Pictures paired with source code
:::::

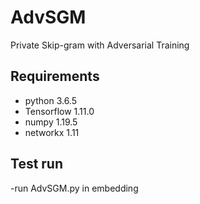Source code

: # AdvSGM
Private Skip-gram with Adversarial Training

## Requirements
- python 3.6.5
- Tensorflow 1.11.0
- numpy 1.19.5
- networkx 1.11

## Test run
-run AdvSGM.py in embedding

:::::

■ TASK DETAILS ■
Exactly as written, copy the entries above without their pictures.

■ TASK SOLUTION ■
Source code

: # AdvSGM
Private Skip-gram with Adversarial Training

## Requirements
- python 3.6.5
- Tensorflow 1.11.0
- numpy 1.19.5
- networkx 1.11

## Test run
-run AdvSGM.py in embedding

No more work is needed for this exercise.